Aug 22, 2018 0 comments

For four years, a disused slate quarry in a remote mountain in North Wales became home to some of the world’s greatest artistic masterpieces. In specially constructed air-conditioned underground chambers the priceless treasures in the collection of London’s National Gallery sat out the days of the Second World War safe from Luftwaffe bombers and Nazi art hunters.

The abandoned slate quarry was located beneath a small mountain named Manod Mawr, near the historic mining town of Blaenau Ffestiniog. The local slate mines have been driving the economy of this region since the 18th century. The 1860s and 1870s were the best years for the slate industry and Blaenau Ffestiniog underwent a large boom. But an economic recession followed by the First World War and the general trend towards mass-produced tiles and cheaper slate from Spain caused the industry to falter, and many quarries closed down.


Manod Mawr near Ffestiniog. Photo credit: Jeff Buck/Wikimedia

In 1939 war broke out in Europe and for a while things looked bleak for the Allies. The Germans had invaded France forcing the British to retreat at Dunkirk. Soon, the British knew, German bombers would fly across the English Channel to attack Britain from air. Even as the government struggled to evacuate people from London and build bomb shelters across the nation, the Ministry of Works had a different priority—safeguarding the invaluable art collection housed at the National Gallery at Trafalgar Square in London.

Before the war started, many paintings were already moved to various locations in Wales, including Penrhyn Castle, the university colleges of Bangor and Aberystwyth. When it became apparent that these locations were as vulnerable to bombing as London itself, a more secure location was sought. One proposal was to ship the paintings to Canada, but the risk of losing them to U-boat attacks worried the Gallery’s director Kenneth Clark. Winston Churchill too vetoed the idea and instructed Clark to a find a location within the island itself. In a telegram, he wrote to Clark: “Hide them in caves and cellars, but not one picture shall leave this island.”

The vast abandoned slate quarry in Blaenau Ffestiniog fitted the bill perfectly. The town was isolated and lonely, and the quarry itself was enormous with huge cavernous rooms. The cave’s 300 feet thick slate ceiling provided solid protection against the unlikely event of Hitler deciding to bomb this lonely mountain in north Wales.


Photo credit: Fred Ramage

Work on the quarry began immediately. The entrance to the quarry was enlarged so that trucks could drive inside allowing boxes and crates containing the paintings to be unloaded inconspicuously. Several small brick ‘bungalows’ were built within the caverns to protect the paintings from variations in humidity and temperature. To counteract the damp air in the chambers, a crude air conditioning system was devised consisting of electric fans blowing air over trays of dehydrated silica gel. The system worked so well that when the pictures went back to London, most of them were found to be in better condition than when they were at the National Gallery. This led the National Gallery to open their first air-conditioned gallery in 1949.

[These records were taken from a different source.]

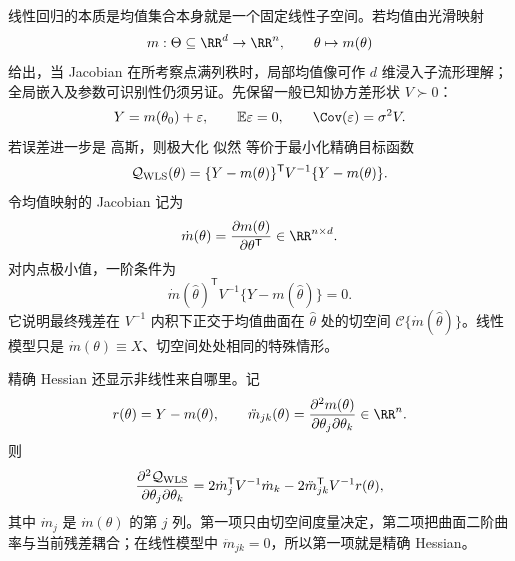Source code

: \begin{definition}[非线性均值模型与加权目标]
线性回归的本质是均值集合本身就是一个固定线性子空间。若均值由光滑映射
\[
 m:\Theta\subseteq\RR^d\to\RR^n,
 \qquad
 \theta\mapsto m(\theta)
\]
给出，当 Jacobian 在所考察点满列秩时，局部均值像可作 $d$ 维浸入子流形理解；全局嵌入及参数可识别性仍须另证。先保留一般已知协方差形状 $V\succ0$：
\begin{equation*}Y=m(\theta_0)+\varepsilon,
 \qquad
 \mathbb E\varepsilon=0,
 \qquad
 \Cov(\varepsilon)=\sigma^2V.
\end{equation*}
若误差进一步是 高斯，则极大化 似然 等价于最小化精确目标函数
\begin{equation}\label{eq:math-stat-nonlinear-wls-objective}
 \mathcal Q_{\rm WLS}(\theta)
 =\{Y-m(\theta)\}^{\mathsf T}
 V^{-1}\{Y-m(\theta)\}.
\end{equation}
令均值映射的 Jacobian 记为
\[
 \dot m(\theta)
 =\frac{\partial m(\theta)}{\partial\theta^{\mathsf T}}
 \in\RR^{n\times d}.
\]
对内点极小值，一阶条件为
\begin{equation*}\dot m(\widehat\theta)^{\mathsf T}V^{-1}
 \{Y-m(\widehat\theta)\}=0.
\end{equation*}
它说明最终残差在 $V^{-1}$ 内积下正交于均值曲面在 $\widehat\theta$ 处的切空间 $\mathcal C\{\dot m(\widehat\theta)\}$。线性模型只是 $\dot m(\theta)\equiv X$、切空间处处相同的特殊情形。
\end{definition}

\begin{proposition}
精确 Hessian 还显示非线性来自哪里。记
\[
 r(\theta)=Y-m(\theta),
 \qquad
 \ddot m_{jk}(\theta)
 =\frac{\partial^2m(\theta)}
 {\partial\theta_j\partial\theta_k}
 \in\RR^n.
\]
则
\begin{equation}\label{eq:math-stat-nonlinear-exact-hessian}
 \frac{\partial^2\mathcal Q_{\rm WLS}}{\partial\theta_j\partial\theta_k}
 =2\dot m_j^{\mathsf T}V^{-1}\dot m_k
 -2\ddot m_{jk}^{\mathsf T}V^{-1}r(\theta),
\end{equation}
其中 $\dot m_j$ 是 $\dot m(\theta)$ 的第 $j$ 列。第一项只由切空间度量决定，第二项把曲面二阶曲率与当前残差耦合；在线性模型中 $\ddot m_{jk}=0$，所以第一项就是精确 Hessian。
\end{proposition}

Throughout the period of the war, the National Gallery kept visitors entertained by holding lunchtime recitals and concerts in its now emptied building. With every concert hall in London closed, crowds flocked to the Gallery in earnest. Myra Hess, a talented but previously unknown pianist, became renowned giving concerts at the Gallery. The concerts were a huge success and won her much affection from the British public.

After the war ended and the paintings returned to the National Gallery, a small part of Manod went back into operation with a few workers, mostly producing slate slabs for industrial use. When relationship between the Soviet Union deteriorated during the Cold War, Manod was put back into standby for possible use once more.

Today, the quarry lies abandoned but the region continues to be mined supplying slate as well as granite for slabs and paving.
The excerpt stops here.